Este domingo se efectúo en México el primero de los tres debates obligados por la ley electoral entre los candidatos presidenciales. Fue un debate con poco espacio para la discusión, la improvisación, la sorpresa, cuidando más el interés de los partidos que el derecho de los ciudadanos a una elección informada y de contrastes. Fue, para decirlo gráficamente, como un partido de fútbol jugado en un estadio sin público, sin emoción ni exigencia. Aunque siendo justo y comparándolo con cualquier otro debate presidencial desde 1994 (cuando se efectuó el primero en México) este fue ágil e inquisitivo, gracias en gran medida a los moderadores Denisse Maerker, Sergio Sarmiento y Azucena Uresti, que pidiendo a los candidatos profundizar en sus propuestas o responder a las acusaciones, por primera vez no se resignaron al tradicional papel del semáforo que solo da o quita la palabra.
Siendo realistas también, el interés de este debate estaba puesto en presenciar un traspié electoralmente grave del puntero en las encuestas, López Obrador, o bien, un claro despegue de cualquiera de los dos candidatos, José Antonio Meade o Ricardo Anaya, con posibilidades reales de disputarle el triunfo. Nada de eso sucedió. Al menos por ahora.
Y es que López Obrador fue al debate presidencial decidido a no caer en ninguna provocación y rehuir toda discusión, volviendo una y otra vez a las cinco o seis frases de sus spots y a su discurso de siempre. No es exagerado decir que si el candidato de MORENA mejor hubiera decidido enviar un holograma, programado con las frases que ya conocemos desde 2006 y grabado con buen maquillaje, quizá habría tenido un mejor desempeño que el candidato huidizo, frágil, soberbio, descuidado en su aspecto y cansado (¿nuevamente enfermo?) que vimos. Pero logró lo que buscaba: reiterar su discurso, no cometer ningún exabrupto y así no arriesgar su gran ventaja electoral.
En consecuencia, a Ricardo Anaya y a José Antonio Meade se les acaba el tiempo para despuntar. Y las oportunidades. Por eso sorprende que cuando habían logrado acorralar a López Obrador durante el debate, denunciando la corrupción de sus colaboradores y las propiedades que supuestamente esconde, hayan decidido retomar los ataques entre ellos (ciertamente tras una provocación preparada ex profeso por Meade), con una saña personal que no habían utilizado antes, ante la divertida mirada de los otros contendientes. Así, pareciera que Meade no aprendió nada en estas aciagas semanas, en las que sus ataques a Anaya solo lo hundieron más en la contienda. No deja de ser paradójico que el candidato del PRI que durante todo el debate presumió de su gran “preparación”, en realidad parece que aprende poco o nada.

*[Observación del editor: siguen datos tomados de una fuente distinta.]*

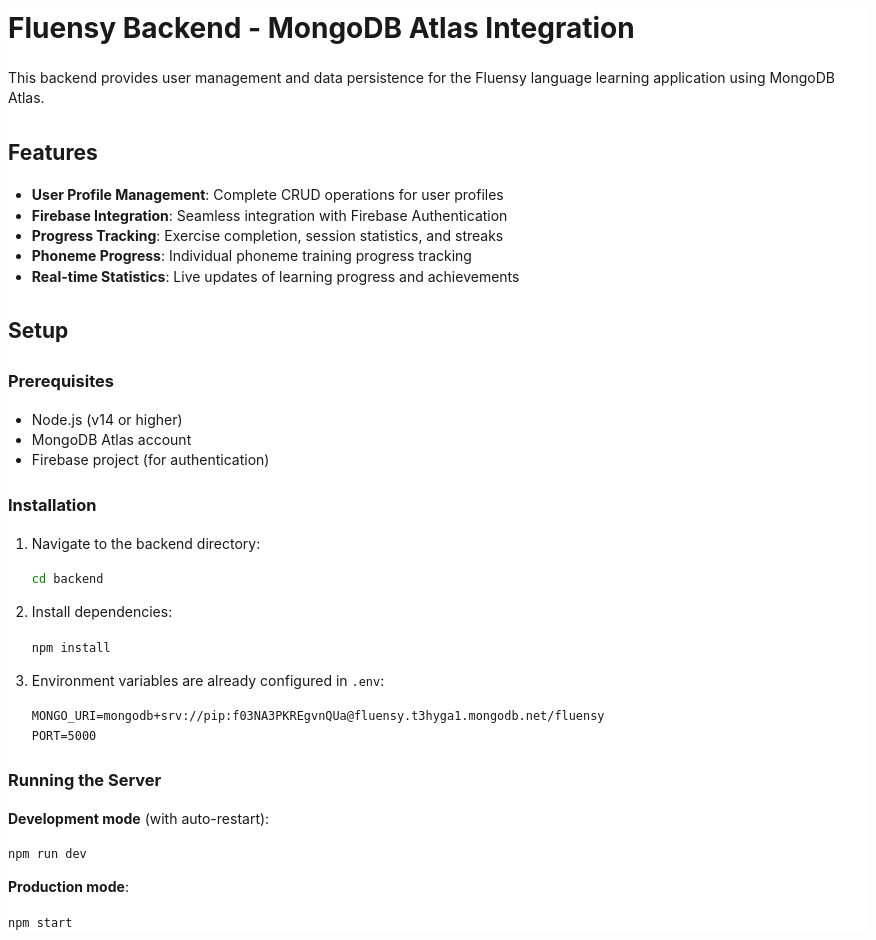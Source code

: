 # Fluensy Backend - MongoDB Atlas Integration

This backend provides user management and data persistence for the Fluensy language learning application using MongoDB Atlas.

## Features

- **User Profile Management**: Complete CRUD operations for user profiles
- **Firebase Integration**: Seamless integration with Firebase Authentication
- **Progress Tracking**: Exercise completion, session statistics, and streaks
- **Phoneme Progress**: Individual phoneme training progress tracking
- **Real-time Statistics**: Live updates of learning progress and achievements

## Setup

### Prerequisites

- Node.js (v14 or higher)
- MongoDB Atlas account
- Firebase project (for authentication)

### Installation

1. Navigate to the backend directory:

   ```bash
   cd backend
   ```

2. Install dependencies:

   ```bash
   npm install
   ```

3. Environment variables are already configured in `.env`:
   ```
   MONGO_URI=mongodb+srv://pip:f03NA3PKREgvnQUa@fluensy.t3hyga1.mongodb.net/fluensy
   PORT=5000
   ```

### Running the Server

**Development mode** (with auto-restart):

```bash
npm run dev
```

**Production mode**:

```bash
npm start
```
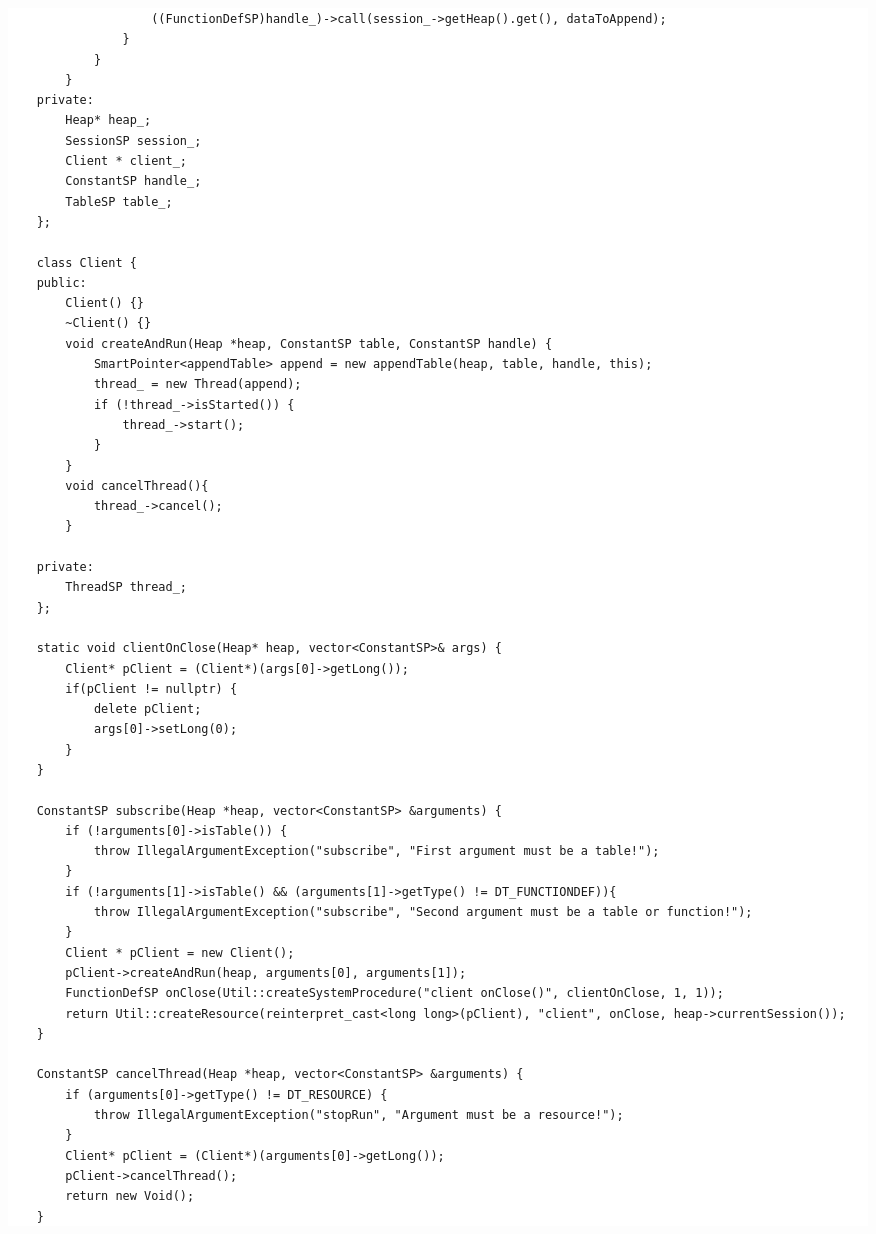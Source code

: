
 ```
                    ((FunctionDefSP)handle_)->call(session_->getHeap().get(), dataToAppend);
                }
            }
        }
    private:
        Heap* heap_;
        SessionSP session_;
        Client * client_;
        ConstantSP handle_;
        TableSP table_;
    };

    class Client {
    public:
        Client() {}
        ~Client() {}
        void createAndRun(Heap *heap, ConstantSP table, ConstantSP handle) {
            SmartPointer<appendTable> append = new appendTable(heap, table, handle, this);
            thread_ = new Thread(append);
            if (!thread_->isStarted()) {
                thread_->start();
            }
        }
        void cancelThread(){
            thread_->cancel();
        }

    private:
        ThreadSP thread_;
    };

    static void clientOnClose(Heap* heap, vector<ConstantSP>& args) {
        Client* pClient = (Client*)(args[0]->getLong());
        if(pClient != nullptr) {
            delete pClient;
            args[0]->setLong(0);
        }
    }

    ConstantSP subscribe(Heap *heap, vector<ConstantSP> &arguments) {
        if (!arguments[0]->isTable()) {
            throw IllegalArgumentException("subscribe", "First argument must be a table!");
        }
        if (!arguments[1]->isTable() && (arguments[1]->getType() != DT_FUNCTIONDEF)){
            throw IllegalArgumentException("subscribe", "Second argument must be a table or function!");
        }
        Client * pClient = new Client();
        pClient->createAndRun(heap, arguments[0], arguments[1]);
        FunctionDefSP onClose(Util::createSystemProcedure("client onClose()", clientOnClose, 1, 1));
        return Util::createResource(reinterpret_cast<long long>(pClient), "client", onClose, heap->currentSession());
    }

    ConstantSP cancelThread(Heap *heap, vector<ConstantSP> &arguments) {
        if (arguments[0]->getType() != DT_RESOURCE) {
            throw IllegalArgumentException("stopRun", "Argument must be a resource!");
        }
        Client* pClient = (Client*)(arguments[0]->getLong());
        pClient->cancelThread();
        return new Void();
    }
```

En tal sentido, si hubo un derrotado en el debate este fue precisamente Meade: sin emoción como buen técnico, carente de personalidad y carisma como buen tecnócrata, gris como buen burócrata, repitiendo hasta la extenuación sus muchas virtudes (según él), con pocas propuestas concretas, con tan mala preparación que se quedó sin tiempo para responder a la acusación de Anaya de que le tocó una tajada de dinero en la corrupción del PRI y sus gobernadores. Si algún resultado habrá de este debate, será que Meade quizá descienda todavía algunos puntos más en las encuestas, puntos que me temo no irán a Anaya (como imaginan los creyentes de esa ficción del “voto útil” o del “júntense, agárrense de las manos”), sino a López Obrador: el verdadero voto útil del PRI (y de otros partidos coaligados alrededor de Meade o de Anaya, como Nueva Alianza o el PRD) es para MORENA y López Obrador. De continuar por ese derrotero en los algo menos de 70 días que restan para la elección, Meade no tendrá mucho futuro político. Así, la idea (antes mera burla interesada) de que el Gobierno de Peña Nieto y el PRI pudieran cambiar de candidato, podría ir considerándose con creciente preocupación, o bien, obligarlos a llegar a algún tipo de pacto con Anaya en las siguientes semanas.
El primer debate presidencial no permitió apreciar, aún, a un ganador inevitable de las elecciones. Cuando más, permitió ver a un gran derrotado, Meade, y a otro, López Obrador, que se decía tigre y resultó mucho menos atemorizante, hasta vulnerable y vulnerado. No marcará por tanto un cambio sustancial de tendencias. Pero desde hace 50 años sabemos que los debates no influyen decisivamente en el voto de los ciudadanos, sino que su función, en lo posible, es dar información y claridad al elector, desalentando la ignorancia, la confusión y los enconos. Y me parece que, por ahora, este debate cumplió, no en demasía, pero sí con lo indispensable.